Beware of these tax scams

By Kevin Theissen

Each year seems to have new scams designed to steal your tax refund. Each tax season, thousands of people are victims of fraud.

In these scams, fraudsters trick their victims into giving them enough information to file a fraudulent tax return in their name and direct the refund to a different bank account. When the victim goes to file their return, they are notified that a refund has already been sent.

In many cases, scammers will impersonate the IRS to obtain this information. It is important that everyone is aware of these scams and knows how to protect themselves.

Text message scams

This year, the Internal Revenue Service warns taxpayers of text messages appearing to come from the IRS. The message may ask you to click to view your refund status or account details. Instead, the text message is from a scammer attempting to gather your personal information.

Keep in mind that the IRS will never send you a text message. If you do get a text message that appears to be from the IRS or related to your taxes, do not click on any link. Delete the message immediately.

Phishing scams

A very common ploy of tax scammers has been phishing emails to lure taxpayers into sharing personal information. The fake emails appear to come from the IRS and ask you to share personal information. Again, know that the IRS will never contact you by email. Snail mail delivered by the USPS is the IRS’s main form of communication.
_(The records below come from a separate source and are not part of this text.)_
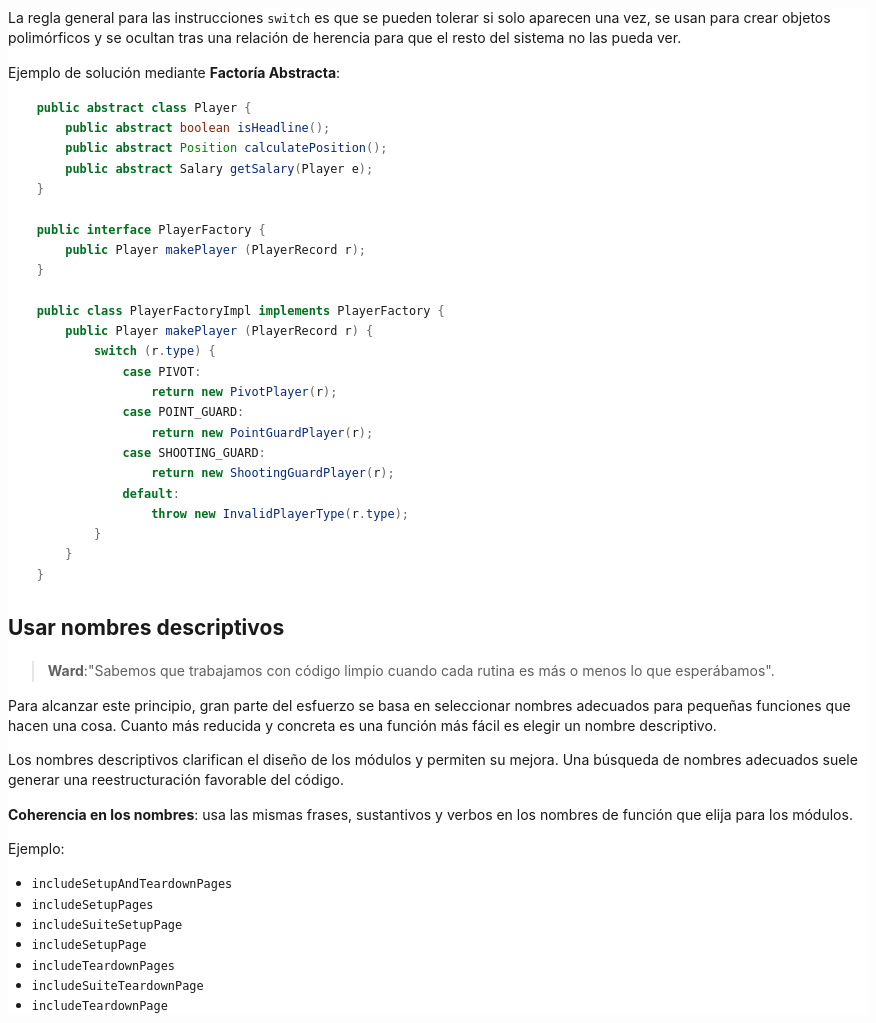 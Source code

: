La regla general para las instrucciones `switch` es que se pueden tolerar si solo aparecen una vez, se usan para crear objetos polimórficos y se ocultan tras una relación de herencia para que el resto del sistema no las pueda ver.

Ejemplo de solución mediante **Factoría Abstracta**:

```Java
    public abstract class Player {
        public abstract boolean isHeadline();
        public abstract Position calculatePosition();
        public abstract Salary getSalary(Player e);
    }

    public interface PlayerFactory {
        public Player makePlayer (PlayerRecord r);
    }

    public class PlayerFactoryImpl implements PlayerFactory {
        public Player makePlayer (PlayerRecord r) {
            switch (r.type) {
                case PIVOT:
                    return new PivotPlayer(r);
                case POINT_GUARD:
                    return new PointGuardPlayer(r);
                case SHOOTING_GUARD:
                    return new ShootingGuardPlayer(r);
                default:
                    throw new InvalidPlayerType(r.type);
            }
        }
    }
```

## Usar nombres descriptivos

> **Ward**:"Sabemos que trabajamos con código limpio cuando cada rutina es más o menos lo que esperábamos".

Para alcanzar este principio, gran parte del esfuerzo se basa en seleccionar nombres adecuados para pequeñas funciones que hacen una cosa. Cuanto más reducida y concreta es una función más fácil es elegir un nombre descriptivo.

Los nombres descriptivos clarifican el diseño de los módulos y permiten su mejora. Una búsqueda de nombres adecuados suele generar una reestructuración favorable del código.

**Coherencia en los nombres**: usa las mismas frases, sustantivos y verbos en los nombres de función que elija para los módulos.

Ejemplo:

-   `includeSetupAndTeardownPages`
-   `includeSetupPages`
-   `includeSuiteSetupPage`
-   `includeSetupPage`
-   `includeTeardownPages`
-   `includeSuiteTeardownPage`
-   `includeTeardownPage`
If you get an email that appears to come from the IRS, do not click on any links or open any attachments. Delete the email immediately.

Recently, there has been an increase in spear-phishing attacks directed at EAs, CPAs, tax attorneys and other tax preparers. In this scam, they target tax professionals with emails that appear to be from the IRS or a tax software vendor. The goal is to gain access to the tax professional’s clients’ information to file countless numbers of fake returns. Not only should tax professionals be on the lookout for these emails, but clients should also be cautious opening emails from their tax preparer. If you have any doubts, just pick up the phone and call.

Protect yourself

It’s important to be aware of the tax scams — and there are steps you can take to help protect your tax return. A few years ago, the IRS introduced Identity Protection PINs (IP PINs) to help protect taxpayers. IP PINs are 6-digit numbers that prevent someone else from filing a return in your name. You must submit your PIN to verify your return.

When IP PINs were first introduced, they were only available to proven victims of identity theft or residents of certain states. Now, anyone can apply for an IP PIN. You can obtain an IP PIN on the IRS website. You will need to prove your identity by answering some questions.

Once you are set up with an IP PIN, you will receive a new one each year. It will be available in your online IRS account so be sure to protect that with a strong password. You or your tax preparer will submit your IP PIN when you sign and submit your return.

Kevin Theissen is the financial advisor and educator at HWC Financial in Ludlow.